# Negative core beliefs



## wane (Jun 9, 2010)

Just this month, I suddenly decided I dont want to listen to these negative thoughts in my head anymore. I had been working on my negative core beliefs. I suspect this could have something to do with it. I realise paroxetine has been eliminating the negative self talk for the past year, yet I noticed it reappearing recently. This got me motivated to start to work on CBT side of things again. I havent felt this good since I first began on paroxetine.

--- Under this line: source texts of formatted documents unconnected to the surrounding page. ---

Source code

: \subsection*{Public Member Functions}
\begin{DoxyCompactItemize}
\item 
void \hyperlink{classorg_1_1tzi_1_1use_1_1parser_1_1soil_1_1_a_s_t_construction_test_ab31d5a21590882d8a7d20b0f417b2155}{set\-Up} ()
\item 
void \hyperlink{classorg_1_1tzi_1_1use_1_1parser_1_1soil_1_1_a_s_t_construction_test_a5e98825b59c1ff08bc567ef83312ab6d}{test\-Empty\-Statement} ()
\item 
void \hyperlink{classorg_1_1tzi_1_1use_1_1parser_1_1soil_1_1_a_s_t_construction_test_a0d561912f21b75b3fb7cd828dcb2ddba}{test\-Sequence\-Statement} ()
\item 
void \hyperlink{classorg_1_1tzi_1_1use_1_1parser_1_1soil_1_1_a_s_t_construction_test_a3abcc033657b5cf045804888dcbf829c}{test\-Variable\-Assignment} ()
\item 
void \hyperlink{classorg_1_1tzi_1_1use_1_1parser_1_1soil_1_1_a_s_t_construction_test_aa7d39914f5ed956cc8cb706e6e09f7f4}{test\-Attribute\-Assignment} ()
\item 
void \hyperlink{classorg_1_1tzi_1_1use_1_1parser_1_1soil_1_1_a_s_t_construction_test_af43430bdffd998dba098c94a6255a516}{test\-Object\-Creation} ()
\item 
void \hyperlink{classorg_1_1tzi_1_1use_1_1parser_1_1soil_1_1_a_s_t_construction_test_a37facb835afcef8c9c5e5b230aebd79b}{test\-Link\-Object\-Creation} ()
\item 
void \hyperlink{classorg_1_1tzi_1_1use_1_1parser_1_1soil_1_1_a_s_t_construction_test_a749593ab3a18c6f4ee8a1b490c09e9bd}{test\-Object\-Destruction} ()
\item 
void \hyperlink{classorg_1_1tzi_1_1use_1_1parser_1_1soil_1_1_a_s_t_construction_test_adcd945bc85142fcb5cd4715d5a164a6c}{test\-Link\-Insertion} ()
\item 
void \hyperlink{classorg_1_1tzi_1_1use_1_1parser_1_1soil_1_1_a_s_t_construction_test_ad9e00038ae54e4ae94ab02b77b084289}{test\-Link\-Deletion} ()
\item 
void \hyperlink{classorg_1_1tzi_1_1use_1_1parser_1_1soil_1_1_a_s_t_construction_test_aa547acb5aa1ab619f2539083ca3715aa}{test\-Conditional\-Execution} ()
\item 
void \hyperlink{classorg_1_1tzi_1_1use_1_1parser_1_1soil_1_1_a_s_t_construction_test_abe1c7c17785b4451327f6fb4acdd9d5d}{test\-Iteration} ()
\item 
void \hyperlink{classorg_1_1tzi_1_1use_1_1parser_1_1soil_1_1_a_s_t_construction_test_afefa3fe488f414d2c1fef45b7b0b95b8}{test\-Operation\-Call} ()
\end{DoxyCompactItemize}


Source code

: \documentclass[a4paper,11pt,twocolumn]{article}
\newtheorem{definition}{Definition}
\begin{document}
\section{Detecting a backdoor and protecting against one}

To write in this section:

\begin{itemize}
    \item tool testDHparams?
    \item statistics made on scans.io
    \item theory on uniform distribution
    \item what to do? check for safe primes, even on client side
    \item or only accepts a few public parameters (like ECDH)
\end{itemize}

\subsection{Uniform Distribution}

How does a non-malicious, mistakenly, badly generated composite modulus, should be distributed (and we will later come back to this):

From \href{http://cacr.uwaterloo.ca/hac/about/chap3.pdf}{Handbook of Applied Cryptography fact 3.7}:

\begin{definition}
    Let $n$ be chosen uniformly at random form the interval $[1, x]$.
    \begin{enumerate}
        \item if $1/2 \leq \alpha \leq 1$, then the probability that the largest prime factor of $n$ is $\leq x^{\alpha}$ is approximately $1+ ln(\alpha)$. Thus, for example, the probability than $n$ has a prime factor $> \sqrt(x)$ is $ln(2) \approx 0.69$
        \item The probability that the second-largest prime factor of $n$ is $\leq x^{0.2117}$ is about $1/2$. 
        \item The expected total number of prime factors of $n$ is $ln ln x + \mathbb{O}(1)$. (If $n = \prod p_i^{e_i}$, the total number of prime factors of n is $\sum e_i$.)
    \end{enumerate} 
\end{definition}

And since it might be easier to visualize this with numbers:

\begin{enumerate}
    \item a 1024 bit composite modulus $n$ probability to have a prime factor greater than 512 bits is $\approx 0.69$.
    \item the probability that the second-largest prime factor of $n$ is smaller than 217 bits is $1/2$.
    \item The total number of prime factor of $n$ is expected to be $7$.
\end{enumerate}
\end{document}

Has anyone else tried working on their negative core beliefs?


----------



## danberado (Apr 22, 2010)

Core beliefs are tricky... the perfect adversary. And when one overcomes them? Now that's a victory. Game on, sir, game on.


----------



## HipHopHead (Jun 17, 2010)

I try allll the time to think more positively.
when you think about anxiety and anxiousness its more often related to confidence or some sort of lack of belief in something
thinking positive thoughts and cutting down negatives and being easy on yourself makes a world of difference in the long run


----------



## bibi12 (Jul 1, 2010)

Actually, the recipe is quite simple: you only have the exchange the negative thoughts by the positive ones. But how exactly can you do that, if you thoughts run autopilot all the time? How to prevent the negative thoughts from reoccurring all by themselves?


----------



## leonardess (Jun 30, 2009)

^ this is where the distractions come in. as soon as you notice that you are having the thoughts (ideally, if you know you have an anxiety producing situation coming up, you start the distractions before the thoughts even come up), you distract yourself with some techniques that you have practiced on your own such as singing songs in your head or some such thing. this breaks the (somewhat circular) pattern that has been reinforcing the neural pathways for so long.


----------